- [Work instructions]: Within the listing below, please copy exactly the lines between the line holding "Changes made included" and the line holding "Textual meaning tags", inclusive.

- [Task input]:
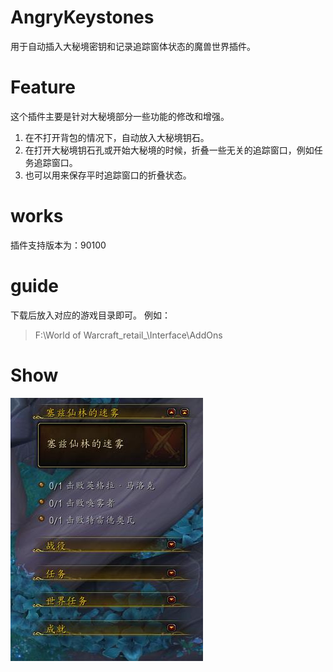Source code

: # AngryKeystones
用于自动插入大秘境密钥和记录追踪窗体状态的魔兽世界插件。

# Feature
这个插件主要是针对大秘境部分一些功能的修改和增强。
1. 在不打开背包的情况下，自动放入大秘境钥石。
2. 在打开大秘境钥石孔或开始大秘境的时候，折叠一些无关的追踪窗口，例如任务追踪窗口。
3. 也可以用来保存平时追踪窗口的折叠状态。

# works
插件支持版本为：90100

# guide
下载后放入对应的游戏目录即可。
例如：
> F:\World of Warcraft\_retail_\Interface\AddOns

# Show
![image](images/show.jpg)
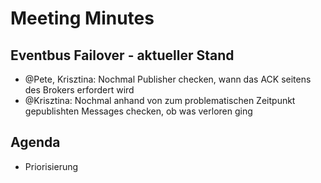 # Meeting Minutes

## Eventbus Failover - aktueller Stand

- @Pete, Krisztina: Nochmal Publisher checken, wann das ACK seitens des Brokers erfordert wird
- @Krisztina: Nochmal anhand von zum problematischen Zeitpunkt gepublishten Messages checken, ob was verloren ging

## Agenda

- Priorisierung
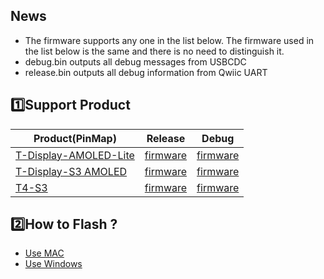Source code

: 
## News

* The firmware supports any one in the list below. The firmware used in the list below is the same and there is no need to distinguish it.
* debug.bin outputs all debug messages from USBCDC
* release.bin outputs all debug information from Qwiic UART

## 1️⃣Support Product

| Product(PinMap)            | Release                   | Debug                   |
| -------------------------- | ------------------------- | ----------------------- |
| [T-Display-AMOLED-Lite][1] | [firmware](./release.bin) | [firmware](./debug.bin) |
| [T-Display-S3 AMOLED][2]   | [firmware](./release.bin) | [firmware](./debug.bin) |
| [T4-S3][3]                 | [firmware](./release.bin) | [firmware](./debug.bin) |

[1]: https://www.lilygo.cc/products/t-display-amoled-lite
[2]: https://www.lilygo.cc/products/t-display-s3-amoled
[3]: https://www.lilygo.cc/products/t4-s3



## 2️⃣How to Flash ?

* [Use MAC](https://github.com/Xinyuan-LilyGO/LilyGo-Document/blob/master/MacFlashBin.md)
* [Use Windows](https://github.com/Xinyuan-LilyGO/LilyGo-Document/blob/master/WinFlashBin.md)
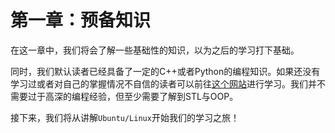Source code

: # 第一章：预备知识

在这一章中，我们将会了解一些基础性的知识，以为之后的学习打下基础。

同时，我们默认读者已经具备了一定的C++或者Python的编程知识。如果还没有学习过或者对自己的掌握情况不自信的读者可以前往[这个网站](https://oi-wiki.org/lang/)进行学习。我们并不需要过于高深的编程经验，但至少需要了解到STL与OOP。

接下来，我们将从讲解`Ubuntu/Linux`开始我们的学习之旅！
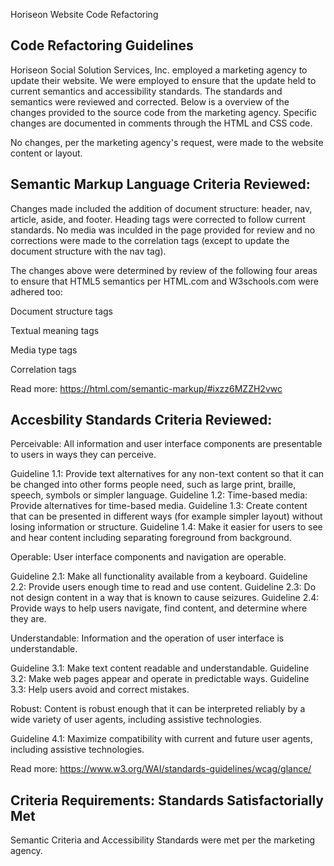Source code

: Horiseon Website Code Refactoring

## Code Refactoring Guidelines 

Horiseon Social Solution Services, Inc. employed a marketing agency to update their website. We were employed to ensure that the update held to current semantics and accessibility standards. The standards and semantics were reviewed and corrected. Below is a overview of the changes provided to the source code from the marketing agency. Specific changes are documented in comments through the HTML and CSS code. 

No changes, per the marketing agency's request, were made to the website content or layout. 


## Semantic Markup Language Criteria Reviewed: 

Changes made included the addition of document structure: header, nav, article, aside, and footer. Heading tags were corrected to follow current standards. No media was inculded in the page provided for review and no corrections were made to the correlation tags (except to update the document structure with the nav tag).


The changes above were determined by review of the following four areas to ensure that HTML5 semantics per HTML.com and W3schools.com were adhered too:

Document structure tags

Textual meaning tags

Media type tags

Correlation tags

Read more: https://html.com/semantic-markup/#ixzz6MZZH2vwc

## Accesbility Standards Criteria Reviewed:

Perceivable: All information and user interface components are presentable to users in ways they can perceive.

Guideline 1.1: Provide text alternatives for any non-text content so that it can be changed into other forms people need, such as large print, braille, speech, symbols or simpler language.
Guideline 1.2: Time-based media: Provide alternatives for time-based media.
Guideline 1.3: Create content that can be presented in different ways (for example simpler layout) without losing information or structure.
Guideline 1.4: Make it easier for users to see and hear content including separating foreground from background.

Operable: User interface components and navigation are operable.

Guideline 2.1: Make all functionality available from a keyboard.
Guideline 2.2: Provide users enough time to read and use content.
Guideline 2.3: Do not design content in a way that is known to cause seizures.
Guideline 2.4: Provide ways to help users navigate, find content, and determine where they are.

Understandable: Information and the operation of user interface is understandable.

Guideline 3.1: Make text content readable and understandable.
Guideline 3.2: Make web pages appear and operate in predictable ways.
Guideline 3.3: Help users avoid and correct mistakes.

Robust: Content is robust enough that it can be interpreted reliably by a wide variety of user agents, including assistive technologies.

Guideline 4.1: Maximize compatibility with current and future user agents, including assistive technologies.

Read more: https://www.w3.org/WAI/standards-guidelines/wcag/glance/

## Criteria Requirements: Standards Satisfactorially Met 

Semantic Criteria and Accessibility Standards were met per the marketing agency.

- [Answer space]:
Changes made included the addition of document structure: header, nav, article, aside, and footer. Heading tags were corrected to follow current standards. No media was inculded in the page provided for review and no corrections were made to the correlation tags (except to update the document structure with the nav tag).


The changes above were determined by review of the following four areas to ensure that HTML5 semantics per HTML.com and W3schools.com were adhered too:

Document structure tags

Textual meaning tags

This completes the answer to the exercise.